Start of WORKING DATA

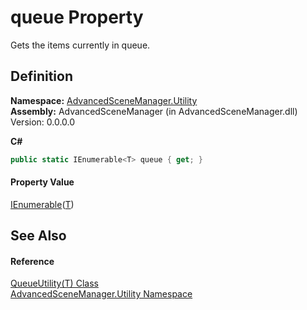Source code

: # queue Property


Gets the items currently in queue.



## Definition
**Namespace:** <a href="N_AdvancedSceneManager_Utility">AdvancedSceneManager.Utility</a>  
**Assembly:** AdvancedSceneManager (in AdvancedSceneManager.dll) Version: 0.0.0.0

**C#**
``` C#
public static IEnumerable<T> queue { get; }
```



#### Property Value
<a href="https://learn.microsoft.com/dotnet/api/system.collections.generic.ienumerable-1" target="_blank" rel="noopener noreferrer">IEnumerable</a>(<a href="T_AdvancedSceneManager_Utility_QueueUtility_1">T</a>)

## See Also


#### Reference
<a href="T_AdvancedSceneManager_Utility_QueueUtility_1">QueueUtility(T) Class</a>  
<a href="N_AdvancedSceneManager_Utility">AdvancedSceneManager.Utility Namespace</a>  
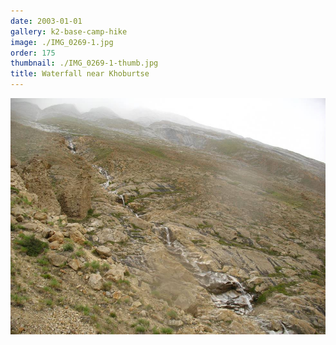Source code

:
 ```yaml
---
date: 2003-01-01
gallery: k2-base-camp-hike
image: ./IMG_0269-1.jpg
order: 175
thumbnail: ./IMG_0269-1-thumb.jpg
title: Waterfall near Khoburtse
---
```


![Waterfall near Khoburtse](./IMG_0269-1.jpg)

End of WORKING DATA

Please retype the data exactly, but do not carry over any picture.

Source code

: # queue Property


Gets the items currently in queue.



## Definition
**Namespace:** <a href="N_AdvancedSceneManager_Utility">AdvancedSceneManager.Utility</a>  
**Assembly:** AdvancedSceneManager (in AdvancedSceneManager.dll) Version: 0.0.0.0

**C#**
``` C#
public static IEnumerable<T> queue { get; }
```



#### Property Value
<a href="https://learn.microsoft.com/dotnet/api/system.collections.generic.ienumerable-1" target="_blank" rel="noopener noreferrer">IEnumerable</a>(<a href="T_AdvancedSceneManager_Utility_QueueUtility_1">T</a>)

## See Also


#### Reference
<a href="T_AdvancedSceneManager_Utility_QueueUtility_1">QueueUtility(T) Class</a>  
<a href="N_AdvancedSceneManager_Utility">AdvancedSceneManager.Utility Namespace</a>  
Source code

:
 ```yaml
---
date: 2003-01-01
gallery: k2-base-camp-hike
image: ./IMG_0269-1.jpg
order: 175
thumbnail: ./IMG_0269-1-thumb.jpg
title: Waterfall near Khoburtse
---
```


![Waterfall near Khoburtse](./IMG_0269-1.jpg)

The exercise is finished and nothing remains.